Passou um filme todo na minha cabeça. Lá estavam 12 dos 13 filhos; Macho, assim chamado entre eles, Valdeir, está internado. Os outros eram acalentados pelos amigos, filhos e muitos primos. Primo pra cá e pra lá.

_ Primo, quanto tempo! Meu Deus, essa é qual prima?
Todos se chamam assim, Primo. Ninguém fala o nome de ninguém, é tudo primo e prima.

A cidade parou para se despedir da Tia Fiota. Todo mundo sabia que a Festa na Roça precisava acontecer de novo, mas lá no canto, ficou vazio; Tia Fiota já não está mais lá.

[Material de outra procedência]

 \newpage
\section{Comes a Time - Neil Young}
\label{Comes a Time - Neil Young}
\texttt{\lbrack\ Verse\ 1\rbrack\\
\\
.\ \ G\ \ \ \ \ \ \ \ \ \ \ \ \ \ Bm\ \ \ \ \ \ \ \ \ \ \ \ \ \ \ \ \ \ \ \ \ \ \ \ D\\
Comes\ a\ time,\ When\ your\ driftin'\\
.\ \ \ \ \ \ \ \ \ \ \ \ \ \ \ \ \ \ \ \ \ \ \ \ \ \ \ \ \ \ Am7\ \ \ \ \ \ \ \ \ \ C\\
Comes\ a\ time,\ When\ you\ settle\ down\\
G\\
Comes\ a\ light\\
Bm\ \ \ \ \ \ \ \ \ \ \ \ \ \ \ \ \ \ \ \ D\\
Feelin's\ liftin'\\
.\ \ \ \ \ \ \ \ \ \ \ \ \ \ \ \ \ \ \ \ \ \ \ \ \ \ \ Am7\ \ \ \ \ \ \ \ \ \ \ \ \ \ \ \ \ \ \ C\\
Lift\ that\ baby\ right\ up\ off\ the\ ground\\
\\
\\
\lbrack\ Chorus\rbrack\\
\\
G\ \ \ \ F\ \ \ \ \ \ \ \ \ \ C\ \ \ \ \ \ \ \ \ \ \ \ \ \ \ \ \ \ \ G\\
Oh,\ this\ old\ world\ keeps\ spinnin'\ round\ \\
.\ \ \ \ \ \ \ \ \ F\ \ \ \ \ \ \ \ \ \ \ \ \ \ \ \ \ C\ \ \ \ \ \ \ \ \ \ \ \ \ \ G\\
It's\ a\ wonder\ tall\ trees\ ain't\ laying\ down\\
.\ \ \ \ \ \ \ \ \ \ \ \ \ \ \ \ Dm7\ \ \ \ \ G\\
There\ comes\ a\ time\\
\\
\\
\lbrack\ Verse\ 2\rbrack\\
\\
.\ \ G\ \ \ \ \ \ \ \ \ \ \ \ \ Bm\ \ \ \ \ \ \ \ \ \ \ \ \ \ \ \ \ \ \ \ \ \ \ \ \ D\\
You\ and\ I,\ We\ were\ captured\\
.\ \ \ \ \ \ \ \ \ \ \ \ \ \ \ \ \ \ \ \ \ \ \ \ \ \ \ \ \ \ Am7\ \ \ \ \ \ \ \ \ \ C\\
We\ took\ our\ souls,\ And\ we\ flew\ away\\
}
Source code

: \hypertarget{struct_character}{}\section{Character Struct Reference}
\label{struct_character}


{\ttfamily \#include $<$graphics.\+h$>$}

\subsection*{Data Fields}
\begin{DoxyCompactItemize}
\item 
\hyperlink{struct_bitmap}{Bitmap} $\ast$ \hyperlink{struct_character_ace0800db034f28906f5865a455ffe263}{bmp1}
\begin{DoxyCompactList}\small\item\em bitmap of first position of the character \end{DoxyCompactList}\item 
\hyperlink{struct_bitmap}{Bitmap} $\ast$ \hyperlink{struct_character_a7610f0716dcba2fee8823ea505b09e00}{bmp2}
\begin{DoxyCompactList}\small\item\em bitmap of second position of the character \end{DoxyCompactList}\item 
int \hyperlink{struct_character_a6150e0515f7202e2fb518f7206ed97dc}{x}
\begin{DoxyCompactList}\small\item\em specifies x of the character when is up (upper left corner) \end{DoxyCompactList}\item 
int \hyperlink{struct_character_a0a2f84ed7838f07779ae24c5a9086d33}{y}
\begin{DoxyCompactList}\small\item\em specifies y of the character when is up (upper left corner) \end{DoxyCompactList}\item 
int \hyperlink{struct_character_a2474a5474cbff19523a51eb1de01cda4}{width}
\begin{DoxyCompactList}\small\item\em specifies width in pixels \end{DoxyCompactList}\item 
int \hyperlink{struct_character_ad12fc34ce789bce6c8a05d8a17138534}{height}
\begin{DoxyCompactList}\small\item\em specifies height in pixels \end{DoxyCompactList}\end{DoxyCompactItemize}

A Capela da pacata cidade estava lotada, o culto foi comovente. Revi todos da época da minha infância. Foi uma reviravolta de memórias. Tia Fiota, mulher honesta, trabalhadeira, protetora. Quando tio Franço bebia um gole a mais e batia nos meninos à toa, ela entrava no paiol e o arrancava pelo braço como uma leoa.

Ah, Tia Fiota, que bom saber que Marilza dedicou seus últimos anos inteiramente a cuidar da senhora. Largou marido, casa, filhos e netos. Que Neneca estava sempre lá; quando a senhora estava na Roça, ela cozinhava para todos. Que Joana, por perto o tempo todo, a levava para passear no Mosão. Que seus filhos todos choravam nesta última tarde juntos, cada qual com a sua dor, sua lembrança e gratidão.

Que saudade hoje daqueles tempos de outrora. Do pé de maracujá perto do grupo, perto do mata-burro onde a gente estudava, do banho de brejo, das caças às preás…

Tia Fiota, Eumazima Batista Sedano, 89 anos, se foi neste domingo, às 4h00, deixando o Canto silencioso. Não tem mais nenhuma graça, não tem a varanda, janelas de pau, tramelas. Não há mais nenhum pé de laranja-baía, paiol, fogão a lenha. Acho que o campo virou pasto ou secou e, até a moita de bambu acabou. Não tem mais roça de mandioca, nem café para apanhar. Não tem caça para fazer pro almoço. As meninas foram embora. Os meninos se casaram todos. A casa enorme está vazia, a senhora se foi, dorme. Madrugada de domingo, 02, o canto acabou. Dorme, tia, descansa em paz. Seus 13 filhos cresceram, vão ficar bem.